SGI is one of the most important organizations on campus; they are charged with representing students, planning events and keeping their fingers on the pulse of what’s going on at the University. While they certainly do a great job with event planning, we believe there’s work to be done in terms of representation.

Of all groups on campus, SGI should be the one working with students to help facilitate change; they may be trying, but if students are at the point of walking into Newman Hall to force a meeting with administration, then frankly, SGI is not doing enough.

SGI only has as much power as the University will allow them, obviously. But at the same time, there is clearly more they can be doing in terms of advocacy. And to their credit, they are trying new initiatives.

The new community dialogue instituted at the start of floor meetings is a good example of this. SGI President Frank Obermeyer told the Torch this week that this new addition to floor meetings shows that the group is willing to evolve. However, it can’t stop there.

It’s easy to hear students out; taking action is the tough part.

SGI has more access to administrators than any other student organization on campus. If a high number of students are advocating for something that directly affects campus culture, SGI should prioritize facilitating conversations with the powers that be.
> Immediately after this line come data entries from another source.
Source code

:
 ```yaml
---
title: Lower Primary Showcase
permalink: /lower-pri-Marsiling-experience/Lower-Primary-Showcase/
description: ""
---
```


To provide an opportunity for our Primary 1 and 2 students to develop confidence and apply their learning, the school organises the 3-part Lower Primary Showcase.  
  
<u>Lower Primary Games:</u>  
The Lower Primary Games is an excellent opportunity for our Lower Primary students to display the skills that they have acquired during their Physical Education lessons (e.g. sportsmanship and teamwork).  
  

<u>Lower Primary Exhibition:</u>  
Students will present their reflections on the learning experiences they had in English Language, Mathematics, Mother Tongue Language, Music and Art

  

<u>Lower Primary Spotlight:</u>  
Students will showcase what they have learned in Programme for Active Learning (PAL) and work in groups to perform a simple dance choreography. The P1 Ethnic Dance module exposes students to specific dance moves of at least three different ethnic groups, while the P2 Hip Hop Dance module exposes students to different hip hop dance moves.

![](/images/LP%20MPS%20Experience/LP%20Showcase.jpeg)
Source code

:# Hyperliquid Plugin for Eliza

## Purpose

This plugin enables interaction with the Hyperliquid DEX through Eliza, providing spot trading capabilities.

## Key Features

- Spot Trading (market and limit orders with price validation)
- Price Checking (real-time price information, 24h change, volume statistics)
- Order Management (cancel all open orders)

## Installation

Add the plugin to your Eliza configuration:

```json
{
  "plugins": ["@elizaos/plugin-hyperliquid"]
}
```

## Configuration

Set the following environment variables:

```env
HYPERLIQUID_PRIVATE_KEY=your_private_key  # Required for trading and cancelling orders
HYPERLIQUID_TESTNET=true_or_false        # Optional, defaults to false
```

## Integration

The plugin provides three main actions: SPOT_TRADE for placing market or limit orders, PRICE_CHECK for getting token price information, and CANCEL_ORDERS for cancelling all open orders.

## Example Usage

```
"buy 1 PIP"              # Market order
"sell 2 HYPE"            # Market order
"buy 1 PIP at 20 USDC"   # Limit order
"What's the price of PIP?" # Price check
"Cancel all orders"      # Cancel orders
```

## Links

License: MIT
They don’t have to agree with the cause, but their job is to represent the student body. And they need to push hard for change.

And if they are already trying to do this, then they need to make that more clear to the entire student body. For example, the university’s Chief Diversity Officer Nada Llewellyn told us this week about initiatives she’s working on in collaboration with SGI. If this is news to us, then surely it’s news to the student body. That shouldn’t be the case.

SGI executive board members get paid a stipend for their position, and part of that responsibility is advocacy and representation. If they aren’t actively advocating for students, that’s the equivalent of not showing up for your job.

Clearly this isn’t all on SGI. Students need to be more engaged and administrators need to listen. But SGI plays the ever-important role of the conduit.

And in order for this setup to work, students need to know that their representatives are aware of their concerns.